• [Activity]: Please transcribe the entries below without changing a single character.

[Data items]
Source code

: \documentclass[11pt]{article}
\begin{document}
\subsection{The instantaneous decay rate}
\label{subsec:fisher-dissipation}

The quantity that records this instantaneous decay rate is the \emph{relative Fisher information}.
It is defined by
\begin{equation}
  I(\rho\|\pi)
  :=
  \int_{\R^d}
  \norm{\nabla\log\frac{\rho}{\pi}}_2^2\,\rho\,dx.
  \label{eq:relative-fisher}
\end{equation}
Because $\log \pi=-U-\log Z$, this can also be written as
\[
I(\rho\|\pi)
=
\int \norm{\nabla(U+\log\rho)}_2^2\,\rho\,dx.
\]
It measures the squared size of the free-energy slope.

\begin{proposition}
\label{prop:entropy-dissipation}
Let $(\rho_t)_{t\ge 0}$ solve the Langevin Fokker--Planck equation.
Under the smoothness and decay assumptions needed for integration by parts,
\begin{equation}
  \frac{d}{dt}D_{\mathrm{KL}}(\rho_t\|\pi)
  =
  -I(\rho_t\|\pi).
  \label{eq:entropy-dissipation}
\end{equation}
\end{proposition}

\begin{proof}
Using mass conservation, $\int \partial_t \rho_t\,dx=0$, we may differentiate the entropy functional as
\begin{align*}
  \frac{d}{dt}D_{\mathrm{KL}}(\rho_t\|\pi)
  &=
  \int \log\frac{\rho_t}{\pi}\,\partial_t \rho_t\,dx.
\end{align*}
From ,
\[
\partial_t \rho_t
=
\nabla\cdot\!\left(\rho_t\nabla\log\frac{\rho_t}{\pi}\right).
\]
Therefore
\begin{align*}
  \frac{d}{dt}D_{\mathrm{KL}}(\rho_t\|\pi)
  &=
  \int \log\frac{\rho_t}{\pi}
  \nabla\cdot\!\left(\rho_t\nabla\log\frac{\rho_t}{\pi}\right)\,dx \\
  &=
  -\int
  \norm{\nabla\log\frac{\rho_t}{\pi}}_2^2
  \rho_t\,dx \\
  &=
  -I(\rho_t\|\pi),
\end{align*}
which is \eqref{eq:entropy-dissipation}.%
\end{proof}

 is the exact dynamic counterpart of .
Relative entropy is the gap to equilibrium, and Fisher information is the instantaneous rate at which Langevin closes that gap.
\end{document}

• [Completed exercise]:
Source code

: \documentclass[11pt]{article}
\begin{document}
\subsection{The instantaneous decay rate}
\label{subsec:fisher-dissipation}

The quantity that records this instantaneous decay rate is the \emph{relative Fisher information}.
It is defined by
\begin{equation}
  I(\rho\|\pi)
  :=
  \int_{\R^d}
  \norm{\nabla\log\frac{\rho}{\pi}}_2^2\,\rho\,dx.
  \label{eq:relative-fisher}
\end{equation}
Because $\log \pi=-U-\log Z$, this can also be written as
\[
I(\rho\|\pi)
=
\int \norm{\nabla(U+\log\rho)}_2^2\,\rho\,dx.
\]
It measures the squared size of the free-energy slope.

\begin{proposition}
\label{prop:entropy-dissipation}
Let $(\rho_t)_{t\ge 0}$ solve the Langevin Fokker--Planck equation.
Under the smoothness and decay assumptions needed for integration by parts,
\begin{equation}
  \frac{d}{dt}D_{\mathrm{KL}}(\rho_t\|\pi)
  =
  -I(\rho_t\|\pi).
  \label{eq:entropy-dissipation}
\end{equation}
\end{proposition}

\begin{proof}
Using mass conservation, $\int \partial_t \rho_t\,dx=0$, we may differentiate the entropy functional as
\begin{align*}
  \frac{d}{dt}D_{\mathrm{KL}}(\rho_t\|\pi)
  &=
  \int \log\frac{\rho_t}{\pi}\,\partial_t \rho_t\,dx.
\end{align*}
From ,
\[
\partial_t \rho_t
=
\nabla\cdot\!\left(\rho_t\nabla\log\frac{\rho_t}{\pi}\right).
\]
Therefore
\begin{align*}
  \frac{d}{dt}D_{\mathrm{KL}}(\rho_t\|\pi)
  &=
  \int \log\frac{\rho_t}{\pi}
  \nabla\cdot\!\left(\rho_t\nabla\log\frac{\rho_t}{\pi}\right)\,dx \\
  &=
  -\int
  \norm{\nabla\log\frac{\rho_t}{\pi}}_2^2
  \rho_t\,dx \\
  &=
  -I(\rho_t\|\pi),
\end{align*}
which is \eqref{eq:entropy-dissipation}.%
\end{proof}

 is the exact dynamic counterpart of .
Relative entropy is the gap to equilibrium, and Fisher information is the instantaneous rate at which Langevin closes that gap.
\end{document}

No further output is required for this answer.